Depuis des années, avant chaque concert, Terra Lightfoot se réunit avec ses coéquipiers et ils lancent en chœur le mantra suivant : « To the healing power of rock ’n’ roll! » [librement : « Vive le pouvoir de guérison du rock n’ roll! »]

Pas surprenant, alors, que son nouvel album s’intitule Healing Power. Ce n’est là toutefois qu’une partie de l’histoire derrière ce titre. Le projet a mis cinq ans à germer et il est rempli de joie, de tristesse et de toutes la gamme d’émotions entre ces deux pôles. Produit une fois de plus par Gus Van Go (Les Cowboys Fringants, Robert Charlebois), Healing Power est un petit bijou pop rock. L’album parle de ralentir, de faire le bilan et de reconnaître nos propres émotions et de trouver de la gratitude dans les petites choses.
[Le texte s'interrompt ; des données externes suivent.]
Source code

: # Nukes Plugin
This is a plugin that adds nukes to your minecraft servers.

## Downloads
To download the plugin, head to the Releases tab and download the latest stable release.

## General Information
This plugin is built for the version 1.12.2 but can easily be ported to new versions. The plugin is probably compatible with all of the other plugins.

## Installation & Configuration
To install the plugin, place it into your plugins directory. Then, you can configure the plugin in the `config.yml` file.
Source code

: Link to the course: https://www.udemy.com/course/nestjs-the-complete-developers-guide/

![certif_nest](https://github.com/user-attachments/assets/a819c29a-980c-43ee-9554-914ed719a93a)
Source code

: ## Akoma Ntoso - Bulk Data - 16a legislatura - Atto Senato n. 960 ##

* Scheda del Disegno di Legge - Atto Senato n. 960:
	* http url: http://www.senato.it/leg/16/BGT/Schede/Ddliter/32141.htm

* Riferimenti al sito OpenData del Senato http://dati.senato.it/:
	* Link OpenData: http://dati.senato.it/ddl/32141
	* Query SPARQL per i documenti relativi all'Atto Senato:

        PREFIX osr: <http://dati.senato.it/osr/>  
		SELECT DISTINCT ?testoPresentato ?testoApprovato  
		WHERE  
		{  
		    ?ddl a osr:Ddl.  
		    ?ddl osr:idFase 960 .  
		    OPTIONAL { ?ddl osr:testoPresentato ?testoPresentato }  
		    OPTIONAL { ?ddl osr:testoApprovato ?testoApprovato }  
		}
Les grosses choses en lien avec sa carrière sont déjà en place. CBC Music dit de Terra Lightfoot qu’elle est « l’une des meilleures musiciennes canadiennes… un incroyable tour de force, de A à Z ». Le magazine Guitar Player dit d’elle qu’elle « a une voix énorme et le son de guitare imposant et audacieux qui va avec ». Le Globe and Mail dit qu’elle « frappe comme l’éclair sur un arbre » et elle fait des tournées marathon (huit pays sur quatre continents, jusqu’à présent), elle a assuré la première partie de Willie Nelson et de Bruce Cockburn, et elle a récemment fondé son propre label, Midnight Choir. En 2019, a conçu, créé, organisé, produit et été co-tête d’affiche du spectacle The Longest Road Show, une revue musicale entièrement féminine.
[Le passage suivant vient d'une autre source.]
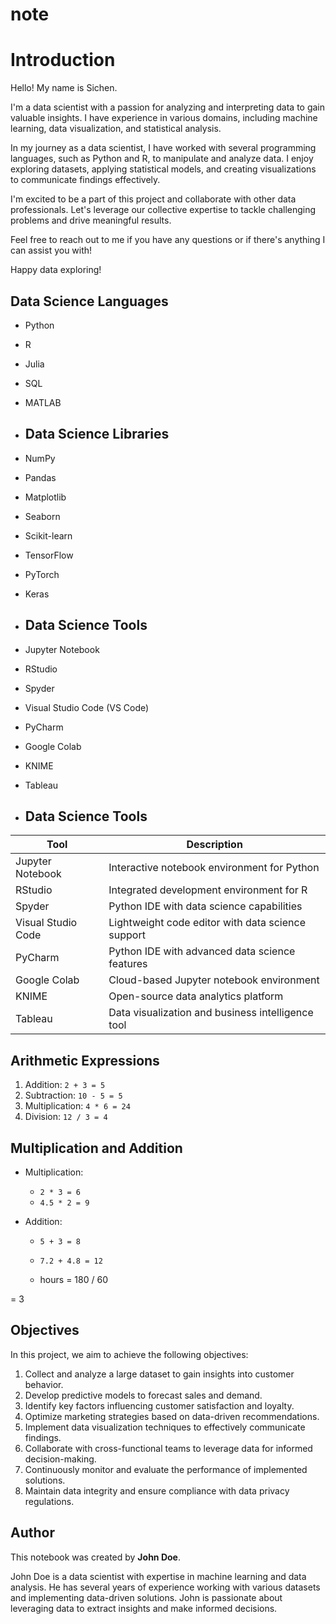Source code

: # note
# Introduction

Hello! My name is Sichen.

I'm a data scientist with a passion for analyzing and interpreting data to gain valuable insights. I have experience in various domains, including machine learning, data visualization, and statistical analysis.

In my journey as a data scientist, I have worked with several programming languages, such as Python and R, to manipulate and analyze data. I enjoy exploring datasets, applying statistical models, and creating visualizations to communicate findings effectively.

I'm excited to be a part of this project and collaborate with other data professionals. Let's leverage our collective expertise to tackle challenging problems and drive meaningful results.

Feel free to reach out to me if you have any questions or if there's anything I can assist you with!

Happy data exploring!
## Data Science Languages

- Python
- R
- Julia
- SQL
- MATLAB
- ## Data Science Libraries

- NumPy
- Pandas
- Matplotlib
- Seaborn
- Scikit-learn
- TensorFlow
- PyTorch
- Keras
- ## Data Science Tools

- Jupyter Notebook
- RStudio
- Spyder
- Visual Studio Code (VS Code)
- PyCharm
- Google Colab
- KNIME
- Tableau
- ## Data Science Tools

| Tool                 | Description                                  |
|----------------------|----------------------------------------------|
| Jupyter Notebook     | Interactive notebook environment for Python   |
| RStudio              | Integrated development environment for R      |
| Spyder               | Python IDE with data science capabilities     |
| Visual Studio Code   | Lightweight code editor with data science support |
| PyCharm              | Python IDE with advanced data science features |
| Google Colab         | Cloud-based Jupyter notebook environment      |
| KNIME                | Open-source data analytics platform           |
| Tableau              | Data visualization and business intelligence tool |

## Arithmetic Expressions

1. Addition: `2 + 3 = 5`
2. Subtraction: `10 - 5 = 5`
3. Multiplication: `4 * 6 = 24`
4. Division: `12 / 3 = 4`

 ## Multiplication and Addition


- Multiplication: 
  - `2 * 3 = 6`
  - `4.5 * 2 = 9`

- Addition:
  - `5 + 3 = 8`
  - `7.2 + 4.8 = 12`
 
  - hours = 180 / 60
 
= 3
## Objectives

In this project, we aim to achieve the following objectives:

1. Collect and analyze a large dataset to gain insights into customer behavior.
2. Develop predictive models to forecast sales and demand.
3. Identify key factors influencing customer satisfaction and loyalty.
4. Optimize marketing strategies based on data-driven recommendations.
5. Implement data visualization techniques to effectively communicate findings.
6. Collaborate with cross-functional teams to leverage data for informed decision-making.
7. Continuously monitor and evaluate the performance of implemented solutions.
8. Maintain data integrity and ensure compliance with data privacy regulations.


 ## Author

This notebook was created by **John Doe**.

John Doe is a data scientist with expertise in machine learning and data analysis. He has several years of experience working with various datasets and implementing data-driven solutions. John is passionate about leveraging data to extract insights and make informed decisions.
Lorsque Words & Music a pu passer une peu de temps avec Terra Lightfoot, elle en était aux dernières représentations d’une mini-tournée solo sur la côte ouest en programme double avec son collègue guitariste, Ariel Posen. L’auteure-compositrice-interprète voyage avec son mari Jon Auer, auteur-compositeur et guitariste du défunt groupe power pop américain The Posies, qu’elle a épousé à l’été 2023, ce qui a rendu l’un de ses récents simples, « Cross Border Lovers », encore plus personnel que lorsqu’elle l’a écrit. Leur nouvel amour imprègne la douzaine de chansons de son sixième album, tout comme la redécouverte de la simplicité au quotidien, même en tant qu’artiste en tournée vivant dans un monde qui évolue rapidement. « Il faut prendre tous ces petits moments de bonheur du quotidien », dit-elle.
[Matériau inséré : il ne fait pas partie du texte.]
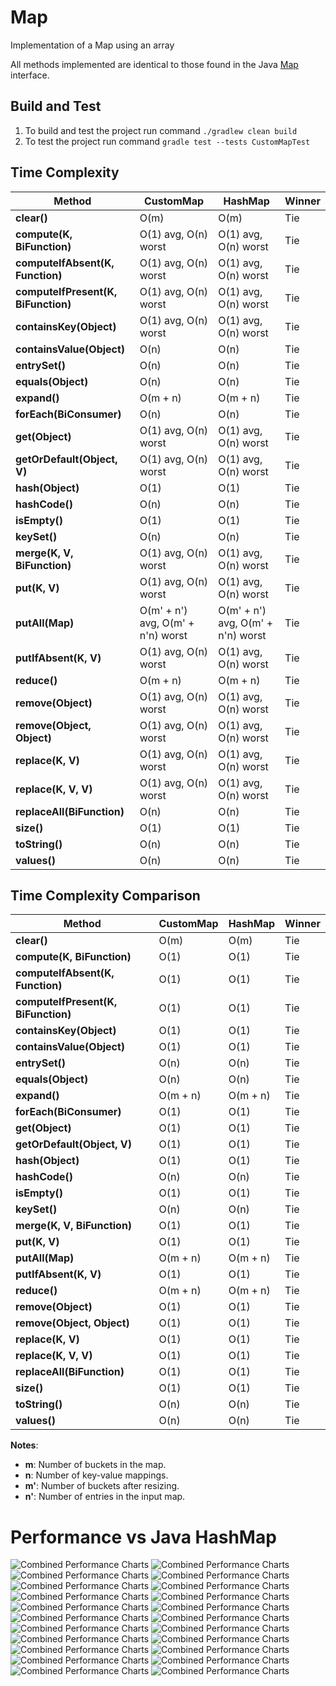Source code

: # Map
Implementation of a Map using an array

All methods implemented are identical to those found in the Java [Map](https://docs.oracle.com/javase/8/docs/api/java/util/Map.html) interface.

## Build and Test

1. To build and test the project run command `./gradlew clean build`
2. To test the project run command `gradle test --tests CustomMapTest`

## Time Complexity

| Method                              | CustomMap                         | HashMap                           | Winner |
|-------------------------------------|-----------------------------------|-----------------------------------|--------|
| **clear()**                         | O(m)                              | O(m)                              | Tie    |
| **compute(K, BiFunction)**          | O(1) avg, O(n) worst              | O(1) avg, O(n) worst              | Tie    |
| **computeIfAbsent(K, Function)**    | O(1) avg, O(n) worst              | O(1) avg, O(n) worst              | Tie    |
| **computeIfPresent(K, BiFunction)** | O(1) avg, O(n) worst              | O(1) avg, O(n) worst              | Tie    |
| **containsKey(Object)**             | O(1) avg, O(n) worst              | O(1) avg, O(n) worst              | Tie    |
| **containsValue(Object)**           | O(n)                              | O(n)                              | Tie    |
| **entrySet()**                      | O(n)                              | O(n)                              | Tie    |
| **equals(Object)**                  | O(n)                              | O(n)                              | Tie    |
| **expand()**                        | O(m + n)                          | O(m + n)                          | Tie    |
| **forEach(BiConsumer)**             | O(n)                              | O(n)                              | Tie    |
| **get(Object)**                     | O(1) avg, O(n) worst              | O(1) avg, O(n) worst              | Tie    |
| **getOrDefault(Object, V)**         | O(1) avg, O(n) worst              | O(1) avg, O(n) worst              | Tie    |
| **hash(Object)**                    | O(1)                              | O(1)                              | Tie    |
| **hashCode()**                      | O(n)                              | O(n)                              | Tie    |
| **isEmpty()**                       | O(1)                              | O(1)                              | Tie    |
| **keySet()**                        | O(n)                              | O(n)                              | Tie    |
| **merge(K, V, BiFunction)**         | O(1) avg, O(n) worst              | O(1) avg, O(n) worst              | Tie    |
| **put(K, V)**                       | O(1) avg, O(n) worst              | O(1) avg, O(n) worst              | Tie    |
| **putAll(Map)**                     | O(m' + n') avg, O(m' + n'n) worst | O(m' + n') avg, O(m' + n'n) worst | Tie    |
| **putIfAbsent(K, V)**               | O(1) avg, O(n) worst              | O(1) avg, O(n) worst              | Tie    |
| **reduce()**                        | O(m + n)                          | O(m + n)                          | Tie    |
| **remove(Object)**                  | O(1) avg, O(n) worst              | O(1) avg, O(n) worst              | Tie    |
| **remove(Object, Object)**          | O(1) avg, O(n) worst              | O(1) avg, O(n) worst              | Tie    |
| **replace(K, V)**                   | O(1) avg, O(n) worst              | O(1) avg, O(n) worst              | Tie    |
| **replace(K, V, V)**                | O(1) avg, O(n) worst              | O(1) avg, O(n) worst              | Tie    |
| **replaceAll(BiFunction)**          | O(n)                              | O(n)                              | Tie    |
| **size()**                          | O(1)                              | O(1)                              | Tie    |
| **toString()**                      | O(n)                              | O(n)                              | Tie    |
| **values()**                        | O(n)                              | O(n)                              | Tie    |

## Time Complexity Comparison

| Method                              | CustomMap | HashMap  | Winner |
|-------------------------------------|-----------|----------|--------|
| **clear()**                         | O(m)      | O(m)     | Tie    |
| **compute(K, BiFunction)**          | O(1)      | O(1)     | Tie    |
| **computeIfAbsent(K, Function)**    | O(1)      | O(1)     | Tie    |
| **computeIfPresent(K, BiFunction)** | O(1)      | O(1)     | Tie    |
| **containsKey(Object)**             | O(1)      | O(1)     | Tie    |
| **containsValue(Object)**           | O(1)      | O(1)     | Tie    |
| **entrySet()**                      | O(n)      | O(n)     | Tie    |
| **equals(Object)**                  | O(n)      | O(n)     | Tie    |
| **expand()**                        | O(m + n)  | O(m + n) | Tie    |
| **forEach(BiConsumer)**             | O(1)      | O(1)     | Tie    |
| **get(Object)**                     | O(1)      | O(1)     | Tie    |
| **getOrDefault(Object, V)**         | O(1)      | O(1)     | Tie    |
| **hash(Object)**                    | O(1)      | O(1)     | Tie    |
| **hashCode()**                      | O(n)      | O(n)     | Tie    |
| **isEmpty()**                       | O(1)      | O(1)     | Tie    |
| **keySet()**                        | O(n)      | O(n)     | Tie    |
| **merge(K, V, BiFunction)**         | O(1)      | O(1)     | Tie    |
| **put(K, V)**                       | O(1)      | O(1)     | Tie    |
| **putAll(Map)**                     | O(m + n)  | O(m + n) | Tie    |
| **putIfAbsent(K, V)**               | O(1)      | O(1)     | Tie    |
| **reduce()**                        | O(m + n)  | O(m + n) | Tie    |
| **remove(Object)**                  | O(1)      | O(1)     | Tie    |
| **remove(Object, Object)**          | O(1)      | O(1)     | Tie    |
| **replace(K, V)**                   | O(1)      | O(1)     | Tie    |
| **replace(K, V, V)**                | O(1)      | O(1)     | Tie    |
| **replaceAll(BiFunction)**          | O(1)      | O(1)     | Tie    |
| **size()**                          | O(1)      | O(1)     | Tie    |
| **toString()**                      | O(n)      | O(n)     | Tie    |
| **values()**                        | O(n)      | O(n)     | Tie    |

**Notes**:
- **m**: Number of buckets in the map.
- **n**: Number of key-value mappings.
- **m'**: Number of buckets after resizing.
- **n'**: Number of entries in the input map.

# Performance vs Java HashMap

![Combined Performance Charts](PerformanceTesting/clear().png)
![Combined Performance Charts](PerformanceTesting/compute(K,Bifunction).png)
![Combined Performance Charts](PerformanceTesting/computeIfPresent(K,BiFunction).png)
![Combined Performance Charts](PerformanceTesting/computerIfAbsent(K,Function).png)
![Combined Performance Charts](PerformanceTesting/containsKey(K).png)
![Combined Performance Charts](PerformanceTesting/containsValue(V).png)
![Combined Performance Charts](PerformanceTesting/entrySet().png)
![Combined Performance Charts](PerformanceTesting/equals(Object%20o).png)
![Combined Performance Charts](PerformanceTesting/forEach(BiConsumer).png)
![Combined Performance Charts](PerformanceTesting/get(K,V).png)
![Combined Performance Charts](PerformanceTesting/getOrDefault(K,V).png)
![Combined Performance Charts](PerformanceTesting/keySet().png)
![Combined Performance Charts](PerformanceTesting/merge(K,V,BiFunction).png)
![Combined Performance Charts](PerformanceTesting/put(K,V).png)
![Combined Performance Charts](PerformanceTesting/putAll(Map).png)
![Combined Performance Charts](PerformanceTesting/putIfAbsent(K,V).png)
![Combined Performance Charts](PerformanceTesting/remove(K).png)
![Combined Performance Charts](PerformanceTesting/remove(K,V).png)
![Combined Performance Charts](PerformanceTesting/replace(K,V).png)
![Combined Performance Charts](PerformanceTesting/replace(K,V,V).png)
![Combined Performance Charts](PerformanceTesting/toString().png)
![Combined Performance Charts](PerformanceTesting/values().png)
Était-elle épuisée après avoir couru à un rythme aussi soutenu pendant beaucoup trop longtemps? « Oui, j’étais brûlée », confie-t-elle. « En plus, je ne saisissais pas très bien tout ce qui se passait autour de moi parce que tout allait tellement vite. C’est à chaque artiste de décider la vitesse à laquelle on travaille… Je suis occupée de nouveau, mais c’est différent maintenant parce que j’ai internalisé des manières de gérer ça. »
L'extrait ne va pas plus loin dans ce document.